=== Section Start ===
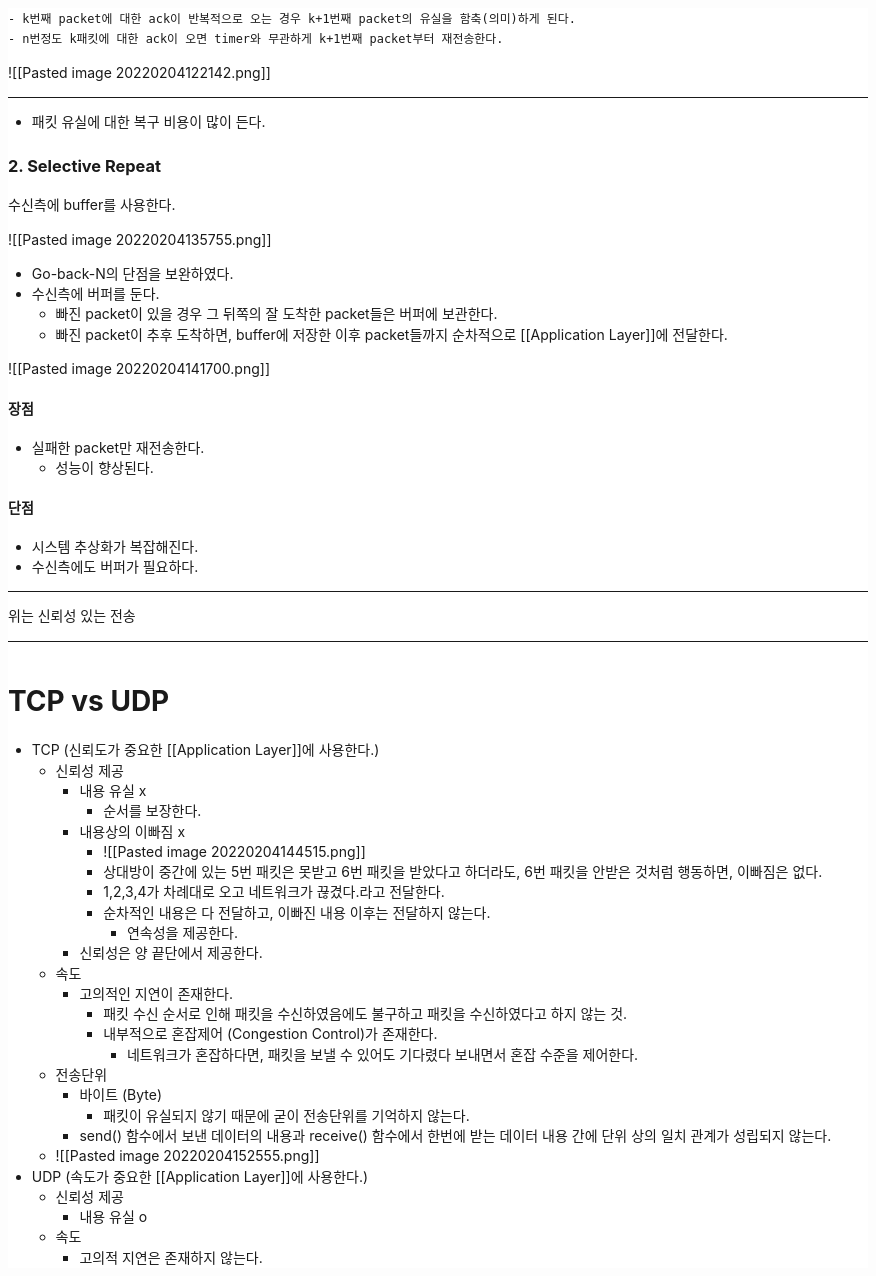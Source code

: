 	- k번째 packet에 대한 ack이 반복적으로 오는 경우 k+1번째 packet의 유실을 함축(의미)하게 된다.
	- n번정도 k패킷에 대한 ack이 오면 timer와 무관하게 k+1번째 packet부터 재전송한다.

![[Pasted image 20220204122142.png]]

---

- 패킷 유실에 대한 복구 비용이 많이 든다.

### 2. Selective Repeat

수신측에 buffer를 사용한다.

![[Pasted image 20220204135755.png]]

- Go-back-N의 단점을 보완하였다.
- 수신측에 버퍼를 둔다.
	- 빠진 packet이 있을 경우 그 뒤쪽의 잘 도착한 packet들은 버퍼에 보관한다.
	- 빠진 packet이 추후 도착하면, buffer에 저장한 이후 packet들까지 순차적으로 [[Application Layer]]에 전달한다.

![[Pasted image 20220204141700.png]]

#### 장점

- 실패한 packet만 재전송한다.
	- 성능이 향상된다.

#### 단점

- 시스템 추상화가 복잡해진다.
- 수신측에도 버퍼가 필요하다.

---

위는 신뢰성 있는 전송

---

# TCP vs UDP

- TCP (신뢰도가 중요한 [[Application Layer]]에 사용한다.)
	- 신뢰성 제공
		- 내용 유실 x
			- 순서를 보장한다.
		- 내용상의 이빠짐 x
			- ![[Pasted image 20220204144515.png]]
			- 상대방이 중간에 있는 5번 패킷은 못받고 6번 패킷을 받았다고 하더라도, 6번 패킷을 안받은 것처럼 행동하면, 이빠짐은 없다.
			- 1,2,3,4가 차례대로 오고 네트워크가 끊겼다.라고 전달한다.
			- 순차적인 내용은 다 전달하고, 이빠진 내용 이후는 전달하지 않는다.
				- 연속성을 제공한다.
		- 신뢰성은 양 끝단에서 제공한다.
	- 속도
		- 고의적인 지연이 존재한다.
			- 패킷 수신 순서로 인해 패킷을 수신하였음에도 불구하고 패킷을 수신하였다고 하지 않는 것.
			- 내부적으로 혼잡제어 (Congestion Control)가 존재한다.
				- 네트워크가 혼잡하다면, 패킷을 보낼 수 있어도 기다렸다 보내면서 혼잡 수준을 제어한다.
	- 전송단위
		- 바이트 (Byte)
			- 패킷이 유실되지 않기 때문에 굳이 전송단위를 기억하지 않는다.
		- send() 함수에서 보낸 데이터의 내용과 receive() 함수에서 한번에 받는 데이터 내용 간에 단위 상의 일치 관계가 성립되지 않는다.
	- ![[Pasted image 20220204152555.png]]
- UDP (속도가 중요한 [[Application Layer]]에 사용한다.)
	- 신뢰성 제공
		- 내용 유실 o
	- 속도
		- 고의적 지연은 존재하지 않는다.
=== Section End ===
_DIRECTIONS_.
Output the whole listing without change. Any picture is to be left out.

_COMPLETED EXERCISE_.
Source code

: 	- k번째 packet에 대한 ack이 반복적으로 오는 경우 k+1번째 packet의 유실을 함축(의미)하게 된다.
	- n번정도 k패킷에 대한 ack이 오면 timer와 무관하게 k+1번째 packet부터 재전송한다.

![[Pasted image 20220204122142.png]]

---

- 패킷 유실에 대한 복구 비용이 많이 든다.

### 2. Selective Repeat

수신측에 buffer를 사용한다.

![[Pasted image 20220204135755.png]]

- Go-back-N의 단점을 보완하였다.
- 수신측에 버퍼를 둔다.
	- 빠진 packet이 있을 경우 그 뒤쪽의 잘 도착한 packet들은 버퍼에 보관한다.
	- 빠진 packet이 추후 도착하면, buffer에 저장한 이후 packet들까지 순차적으로 [[Application Layer]]에 전달한다.

![[Pasted image 20220204141700.png]]

#### 장점

- 실패한 packet만 재전송한다.
	- 성능이 향상된다.

#### 단점

- 시스템 추상화가 복잡해진다.
- 수신측에도 버퍼가 필요하다.

---

위는 신뢰성 있는 전송

---

# TCP vs UDP

- TCP (신뢰도가 중요한 [[Application Layer]]에 사용한다.)
	- 신뢰성 제공
		- 내용 유실 x
			- 순서를 보장한다.
		- 내용상의 이빠짐 x
			- ![[Pasted image 20220204144515.png]]
			- 상대방이 중간에 있는 5번 패킷은 못받고 6번 패킷을 받았다고 하더라도, 6번 패킷을 안받은 것처럼 행동하면, 이빠짐은 없다.
			- 1,2,3,4가 차례대로 오고 네트워크가 끊겼다.라고 전달한다.
			- 순차적인 내용은 다 전달하고, 이빠진 내용 이후는 전달하지 않는다.
				- 연속성을 제공한다.
		- 신뢰성은 양 끝단에서 제공한다.
	- 속도
		- 고의적인 지연이 존재한다.
			- 패킷 수신 순서로 인해 패킷을 수신하였음에도 불구하고 패킷을 수신하였다고 하지 않는 것.
			- 내부적으로 혼잡제어 (Congestion Control)가 존재한다.
				- 네트워크가 혼잡하다면, 패킷을 보낼 수 있어도 기다렸다 보내면서 혼잡 수준을 제어한다.
	- 전송단위
		- 바이트 (Byte)
			- 패킷이 유실되지 않기 때문에 굳이 전송단위를 기억하지 않는다.
		- send() 함수에서 보낸 데이터의 내용과 receive() 함수에서 한번에 받는 데이터 내용 간에 단위 상의 일치 관계가 성립되지 않는다.
	- ![[Pasted image 20220204152555.png]]
- UDP (속도가 중요한 [[Application Layer]]에 사용한다.)
	- 신뢰성 제공
		- 내용 유실 o
	- 속도
		- 고의적 지연은 존재하지 않는다.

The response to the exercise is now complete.